Presentation

A 30-year-old woman was referred to our rheumatology unit with the diagnosis of rhupus. She had a treatment compliance problem and did not use any medication for about 10 years after pregnancy. Physical examination revealed tenderness in the metacarpophalangeal joints, reducible Z-deformities of her thumbs, and swan neck deformities of her fingers (Fig. 1a). X-Ray of both the hands showed flexion deformities at the metacarpophalangeal and distal interphalangeal joints and a hyperextension deformity at the proximal interphalangeal joints (Fig. 1b). Computerized tomography (CT) of the hands documented cortical erosions and multiple subchondral degenerative cystic alterations of the carpal bones (Fig. 1c).
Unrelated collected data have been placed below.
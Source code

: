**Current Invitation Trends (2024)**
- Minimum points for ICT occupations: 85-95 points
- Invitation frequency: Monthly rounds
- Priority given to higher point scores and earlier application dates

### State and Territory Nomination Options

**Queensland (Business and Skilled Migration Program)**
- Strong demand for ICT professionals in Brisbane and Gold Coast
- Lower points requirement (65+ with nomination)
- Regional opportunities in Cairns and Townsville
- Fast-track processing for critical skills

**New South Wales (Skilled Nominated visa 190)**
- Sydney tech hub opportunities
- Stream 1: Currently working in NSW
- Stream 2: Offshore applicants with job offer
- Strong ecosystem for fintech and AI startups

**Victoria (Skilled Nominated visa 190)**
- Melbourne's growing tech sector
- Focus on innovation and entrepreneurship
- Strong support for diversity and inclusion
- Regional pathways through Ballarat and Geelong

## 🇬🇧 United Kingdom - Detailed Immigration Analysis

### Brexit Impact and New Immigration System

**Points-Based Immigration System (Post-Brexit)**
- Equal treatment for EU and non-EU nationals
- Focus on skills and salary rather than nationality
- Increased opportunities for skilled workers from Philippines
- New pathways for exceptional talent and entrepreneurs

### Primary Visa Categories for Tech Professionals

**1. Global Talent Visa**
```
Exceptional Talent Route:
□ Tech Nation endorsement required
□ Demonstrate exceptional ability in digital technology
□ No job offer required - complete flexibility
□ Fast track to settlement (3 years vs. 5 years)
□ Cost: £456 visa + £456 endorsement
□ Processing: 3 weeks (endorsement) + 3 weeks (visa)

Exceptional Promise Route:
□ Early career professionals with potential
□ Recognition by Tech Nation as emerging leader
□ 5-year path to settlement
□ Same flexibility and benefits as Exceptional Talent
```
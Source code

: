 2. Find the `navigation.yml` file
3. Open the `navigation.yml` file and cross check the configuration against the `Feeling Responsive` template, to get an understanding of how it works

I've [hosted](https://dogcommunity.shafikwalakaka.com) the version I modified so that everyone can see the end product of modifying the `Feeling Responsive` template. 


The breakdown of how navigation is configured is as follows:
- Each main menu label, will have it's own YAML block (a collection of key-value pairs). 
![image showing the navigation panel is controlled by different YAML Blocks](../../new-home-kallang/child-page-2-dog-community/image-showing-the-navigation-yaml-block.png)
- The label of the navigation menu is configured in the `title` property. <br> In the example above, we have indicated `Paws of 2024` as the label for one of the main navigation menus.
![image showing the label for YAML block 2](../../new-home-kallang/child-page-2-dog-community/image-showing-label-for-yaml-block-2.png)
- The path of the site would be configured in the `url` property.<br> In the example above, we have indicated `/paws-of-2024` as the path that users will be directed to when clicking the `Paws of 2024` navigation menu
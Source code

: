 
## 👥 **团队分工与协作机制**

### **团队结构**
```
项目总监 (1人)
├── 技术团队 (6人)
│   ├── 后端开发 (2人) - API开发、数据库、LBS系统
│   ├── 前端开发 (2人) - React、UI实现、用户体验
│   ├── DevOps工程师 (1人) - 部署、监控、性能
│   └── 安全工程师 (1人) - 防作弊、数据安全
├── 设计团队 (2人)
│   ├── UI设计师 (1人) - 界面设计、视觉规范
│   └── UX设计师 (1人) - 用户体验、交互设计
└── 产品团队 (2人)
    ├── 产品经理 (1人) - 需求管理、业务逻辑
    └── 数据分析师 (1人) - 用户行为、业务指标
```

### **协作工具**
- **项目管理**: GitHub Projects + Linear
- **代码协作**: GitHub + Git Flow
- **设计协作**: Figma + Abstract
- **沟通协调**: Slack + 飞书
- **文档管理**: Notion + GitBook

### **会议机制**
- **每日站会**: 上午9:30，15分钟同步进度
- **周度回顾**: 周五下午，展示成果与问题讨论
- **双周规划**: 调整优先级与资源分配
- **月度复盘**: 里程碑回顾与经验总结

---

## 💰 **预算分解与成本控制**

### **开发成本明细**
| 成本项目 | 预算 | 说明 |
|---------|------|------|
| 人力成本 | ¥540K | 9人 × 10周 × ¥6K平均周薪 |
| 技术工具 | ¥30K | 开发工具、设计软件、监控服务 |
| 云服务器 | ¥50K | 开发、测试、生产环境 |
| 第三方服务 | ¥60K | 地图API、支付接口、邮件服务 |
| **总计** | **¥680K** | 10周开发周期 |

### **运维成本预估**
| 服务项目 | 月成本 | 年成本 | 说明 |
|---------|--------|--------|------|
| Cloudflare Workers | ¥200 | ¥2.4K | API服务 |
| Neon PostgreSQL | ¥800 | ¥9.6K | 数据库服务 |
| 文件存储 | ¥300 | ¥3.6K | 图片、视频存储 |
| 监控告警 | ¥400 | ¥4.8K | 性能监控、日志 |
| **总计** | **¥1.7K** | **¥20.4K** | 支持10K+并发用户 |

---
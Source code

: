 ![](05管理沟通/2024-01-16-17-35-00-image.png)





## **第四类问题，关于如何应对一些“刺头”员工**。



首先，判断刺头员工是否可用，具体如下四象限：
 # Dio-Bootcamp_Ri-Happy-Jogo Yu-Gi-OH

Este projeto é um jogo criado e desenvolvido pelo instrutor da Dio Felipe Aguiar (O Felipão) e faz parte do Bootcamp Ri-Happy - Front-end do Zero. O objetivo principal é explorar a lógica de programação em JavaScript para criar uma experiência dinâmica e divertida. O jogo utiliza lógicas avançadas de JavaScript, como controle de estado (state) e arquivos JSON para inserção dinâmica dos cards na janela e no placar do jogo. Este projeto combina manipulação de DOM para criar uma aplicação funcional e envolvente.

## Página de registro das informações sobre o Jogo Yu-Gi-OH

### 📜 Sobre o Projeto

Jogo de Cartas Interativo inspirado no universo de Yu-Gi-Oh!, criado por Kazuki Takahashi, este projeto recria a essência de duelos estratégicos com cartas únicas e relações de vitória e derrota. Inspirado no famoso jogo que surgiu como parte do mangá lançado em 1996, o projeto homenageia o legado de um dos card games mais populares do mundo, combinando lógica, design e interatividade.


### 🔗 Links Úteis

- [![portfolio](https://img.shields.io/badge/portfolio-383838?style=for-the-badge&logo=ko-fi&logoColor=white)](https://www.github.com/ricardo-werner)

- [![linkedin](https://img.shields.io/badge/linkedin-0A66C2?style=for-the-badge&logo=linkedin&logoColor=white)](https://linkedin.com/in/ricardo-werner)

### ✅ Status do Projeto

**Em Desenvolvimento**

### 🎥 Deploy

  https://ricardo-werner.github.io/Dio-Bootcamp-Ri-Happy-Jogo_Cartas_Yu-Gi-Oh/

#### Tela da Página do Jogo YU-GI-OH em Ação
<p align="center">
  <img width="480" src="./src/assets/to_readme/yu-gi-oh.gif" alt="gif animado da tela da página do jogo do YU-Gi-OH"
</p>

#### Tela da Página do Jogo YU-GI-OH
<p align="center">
Her erythrocyte sedimentation rate (56 mm/h) and C-reactive protein level (12.7 mg/L) were elevated. Autoimmune serology showed a strongly positive ANA (1:640, homogeneous pattern), positive anti-dsDNA (55 IU/mL), and negative extractable nuclear antigens. Complements were also normal. Both rheumatoid factor (RF) (137.4 IU/mL) and anti-cyclic citrullinated peptide antibody (110 U/mL) tests were positive.

Fig.1
figure 1

a Photograph and b radiograph of both the hands of our patient showing flexion deformities at the metacarpophalangeal and distal interphalangeal joints and a hyperextension deformity at the proximal interphalangeal joints. c Coronal CT with bone window of the wrist demonstrates cortical erosions (arrow) and multiple subchondral degenerative cystic alterations of the carpal bones (arrowhead). Narrowing of the carpomatecarpal joints and sclerosis at joint surfaces are appreciable too

Discussion

Jaccoud’s arthropathy (JA), a correctable deformity, was originally described in cases with rheumatic fever, but is mainly seen in patients with systemic lupus erythematosus [1]. Furthermore, JA may be associated with Sjogren’s syndrome, dermatomyositis, scleroderma, sarcoidosis, HIV infection, psoriatic arthritis, inflammatory bowel disease, malignancy, and aging. We present the JA in a rhupus patient with erosive and cystic changes in the hand joints. Although JA is considered a non-erosive arthropathy, it has been reported that erosions that can not be detected in direct radiography are revealed by imaging methods such as ultrasound, CT, and magnetic resonance imaging [2]. The effects of factors such as RF positivity, elevated acute phase reactants, disease duration, arthritis duration, and presence of anti-dsDNA antibodies have been shown in JA development [3]. It has been observed that patients with erosion tend to have a higher JA index score [4].